PROBLEM STATEMENT: Go over the listing that follows and work out how many lines have the string "vaut"; reply with the number by itself.

SUPPLIED DATA:
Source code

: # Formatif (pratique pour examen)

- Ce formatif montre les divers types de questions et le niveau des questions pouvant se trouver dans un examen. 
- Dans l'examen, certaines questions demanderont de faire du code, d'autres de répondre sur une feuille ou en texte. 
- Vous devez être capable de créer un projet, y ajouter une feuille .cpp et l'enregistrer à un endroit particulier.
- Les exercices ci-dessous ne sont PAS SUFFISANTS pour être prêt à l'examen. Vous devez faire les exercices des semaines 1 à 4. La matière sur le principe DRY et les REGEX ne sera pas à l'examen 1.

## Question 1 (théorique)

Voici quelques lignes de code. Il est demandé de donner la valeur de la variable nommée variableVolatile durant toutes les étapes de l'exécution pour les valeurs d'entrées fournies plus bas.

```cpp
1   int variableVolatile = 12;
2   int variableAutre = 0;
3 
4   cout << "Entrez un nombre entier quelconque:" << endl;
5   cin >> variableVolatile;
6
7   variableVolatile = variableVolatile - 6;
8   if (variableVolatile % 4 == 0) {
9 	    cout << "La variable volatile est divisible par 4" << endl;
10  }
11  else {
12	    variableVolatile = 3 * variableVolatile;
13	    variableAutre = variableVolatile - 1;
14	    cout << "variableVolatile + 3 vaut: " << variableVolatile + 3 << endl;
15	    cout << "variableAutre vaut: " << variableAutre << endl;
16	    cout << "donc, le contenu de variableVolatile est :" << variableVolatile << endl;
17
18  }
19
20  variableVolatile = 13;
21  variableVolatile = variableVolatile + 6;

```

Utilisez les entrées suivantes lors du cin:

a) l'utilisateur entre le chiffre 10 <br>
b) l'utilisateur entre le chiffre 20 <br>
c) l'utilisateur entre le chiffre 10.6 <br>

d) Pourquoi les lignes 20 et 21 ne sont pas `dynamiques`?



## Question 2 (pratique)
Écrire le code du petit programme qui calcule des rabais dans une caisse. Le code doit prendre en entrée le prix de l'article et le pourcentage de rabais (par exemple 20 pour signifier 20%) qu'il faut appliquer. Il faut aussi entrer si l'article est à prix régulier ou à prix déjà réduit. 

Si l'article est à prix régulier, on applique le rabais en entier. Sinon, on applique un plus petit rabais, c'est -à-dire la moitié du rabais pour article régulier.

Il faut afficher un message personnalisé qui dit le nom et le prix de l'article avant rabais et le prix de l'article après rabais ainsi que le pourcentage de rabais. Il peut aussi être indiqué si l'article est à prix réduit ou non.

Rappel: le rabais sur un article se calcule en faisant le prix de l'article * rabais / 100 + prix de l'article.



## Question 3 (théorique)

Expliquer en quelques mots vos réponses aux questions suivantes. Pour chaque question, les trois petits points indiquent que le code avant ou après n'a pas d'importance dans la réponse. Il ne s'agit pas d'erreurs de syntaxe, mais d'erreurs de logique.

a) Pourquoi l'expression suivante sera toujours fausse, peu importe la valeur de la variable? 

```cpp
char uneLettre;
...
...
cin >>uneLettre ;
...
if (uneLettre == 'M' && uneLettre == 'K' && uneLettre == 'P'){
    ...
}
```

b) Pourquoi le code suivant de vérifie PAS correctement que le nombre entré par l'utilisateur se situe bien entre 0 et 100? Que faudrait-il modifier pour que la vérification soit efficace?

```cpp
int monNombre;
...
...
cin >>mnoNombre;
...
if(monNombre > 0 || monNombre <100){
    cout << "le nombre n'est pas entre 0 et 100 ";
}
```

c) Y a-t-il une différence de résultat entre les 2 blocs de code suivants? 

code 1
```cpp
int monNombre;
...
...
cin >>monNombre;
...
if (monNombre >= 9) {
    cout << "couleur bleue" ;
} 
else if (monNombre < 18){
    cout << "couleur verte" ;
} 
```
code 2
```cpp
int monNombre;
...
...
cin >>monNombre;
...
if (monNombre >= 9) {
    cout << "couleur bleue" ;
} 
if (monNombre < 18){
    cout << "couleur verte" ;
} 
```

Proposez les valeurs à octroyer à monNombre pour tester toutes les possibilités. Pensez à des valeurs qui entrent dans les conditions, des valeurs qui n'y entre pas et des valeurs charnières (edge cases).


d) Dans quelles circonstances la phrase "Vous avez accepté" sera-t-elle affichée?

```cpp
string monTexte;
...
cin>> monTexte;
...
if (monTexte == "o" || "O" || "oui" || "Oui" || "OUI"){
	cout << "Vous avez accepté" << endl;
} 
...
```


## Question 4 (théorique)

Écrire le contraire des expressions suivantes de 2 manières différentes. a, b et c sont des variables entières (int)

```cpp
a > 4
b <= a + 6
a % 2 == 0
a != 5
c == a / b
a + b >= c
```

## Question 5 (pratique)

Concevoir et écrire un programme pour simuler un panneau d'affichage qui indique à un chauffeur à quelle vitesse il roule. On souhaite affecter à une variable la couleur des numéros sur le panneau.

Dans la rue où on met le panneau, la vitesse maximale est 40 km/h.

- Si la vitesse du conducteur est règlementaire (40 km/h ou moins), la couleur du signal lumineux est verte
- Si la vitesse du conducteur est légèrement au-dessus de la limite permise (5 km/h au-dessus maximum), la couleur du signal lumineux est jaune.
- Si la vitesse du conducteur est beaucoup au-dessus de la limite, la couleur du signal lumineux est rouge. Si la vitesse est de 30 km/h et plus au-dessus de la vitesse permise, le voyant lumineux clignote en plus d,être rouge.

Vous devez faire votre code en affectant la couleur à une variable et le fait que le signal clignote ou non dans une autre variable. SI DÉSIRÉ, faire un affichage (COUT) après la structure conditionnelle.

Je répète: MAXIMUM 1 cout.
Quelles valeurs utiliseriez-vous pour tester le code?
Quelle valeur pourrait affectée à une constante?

YOUR SOLUTION: 2